_Task objective_. Do any lines in the data below contain "requires"? If so, copy every one of them.

Pictures paired with source code:
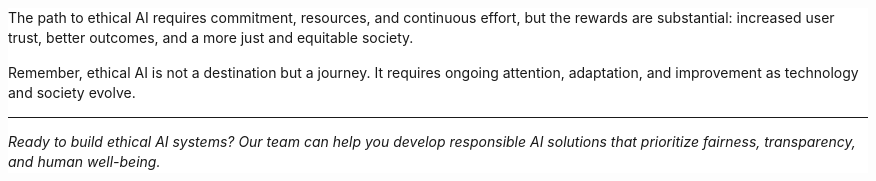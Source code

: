 The path to ethical AI requires commitment, resources, and continuous effort, but the rewards are substantial: increased user trust, better outcomes, and a more just and equitable society.

Remember, ethical AI is not a destination but a journey. It requires ongoing attention, adaptation, and improvement as technology and society evolve.

---

*Ready to build ethical AI systems? Our team can help you develop responsible AI solutions that prioritize fairness, transparency, and human well-being.*

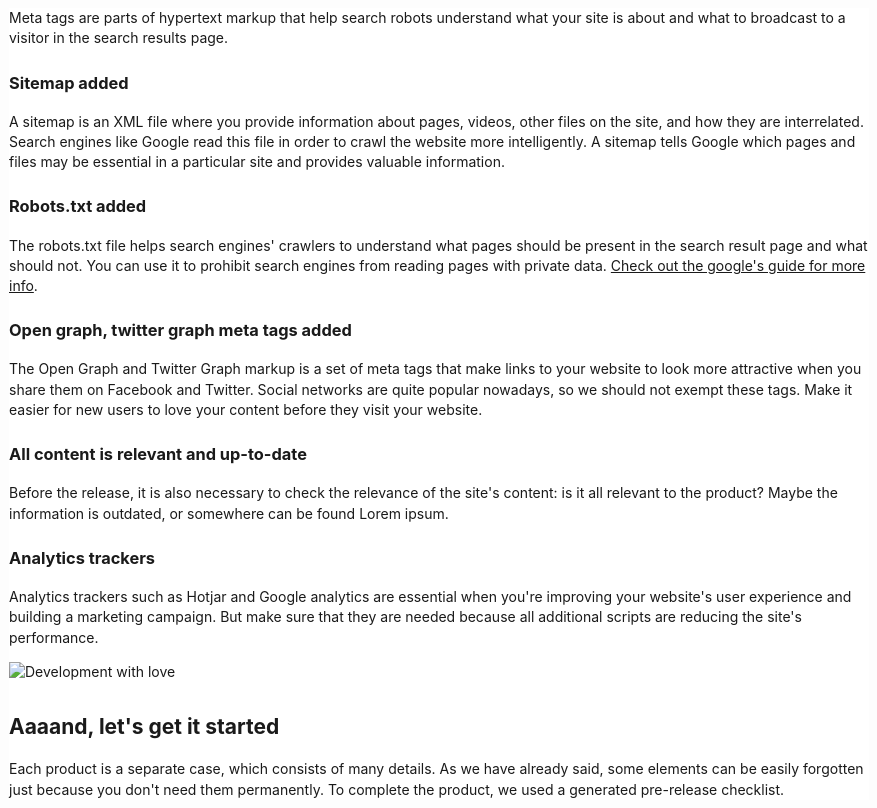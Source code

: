 Meta tags are parts of hypertext markup that help search robots understand what your site is about and what to broadcast
to a visitor in the search results page.

### Sitemap added

A sitemap is an XML file where you provide information about pages, videos, other files on the site, and how they are
interrelated. Search engines like Google read this file in order to crawl the website more intelligently. A sitemap
tells Google which pages and files may be essential in a particular site and provides valuable information.

### Robots.txt added

The robots.txt file helps search engines' crawlers to understand what pages should be present in the search result page
and what should not. You can use it to prohibit search engines from reading pages with private
data. [Check out the google's guide for more info](https://support.google.com/webmasters/answer/6062596?hl=en).

### Open graph, twitter graph meta tags added

The Open Graph and Twitter Graph markup is a set of meta tags that make links to your website to look more attractive
when you share them on Facebook and Twitter. Social networks are quite popular nowadays, so we should not exempt these
tags. Make it easier for new users to love your content before they visit your website.

### All content is relevant and up-to-date

Before the release, it is also necessary to check the relevance of the site's content: is it all relevant to the
product? Maybe the information is outdated, or somewhere can be found Lorem ipsum.

### Analytics trackers

Analytics trackers such as Hotjar and Google analytics are essential when you're improving your website's user
experience and building a marketing campaign. But make sure that they are needed because all additional scripts are
reducing the site's performance.

![Development with love](https://www.halo-lab.com/images/posts/how-to-check-the-website-before-releasing-it/development-with-love.png)

Aaaand, let's get it started
----------------------------

Each product is a separate case, which consists of many details. As we have already said, some elements can be easily
forgotten just because you don't need them permanently. To complete the product, we used a generated pre-release
checklist.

_Written solution_.
: The path to ethical AI requires commitment, resources, and continuous effort, but the rewards are substantial: increased user trust, better outcomes, and a more just and equitable society.
Remember, ethical AI is not a destination but a journey. It requires ongoing attention, adaptation, and improvement as technology and society evolve.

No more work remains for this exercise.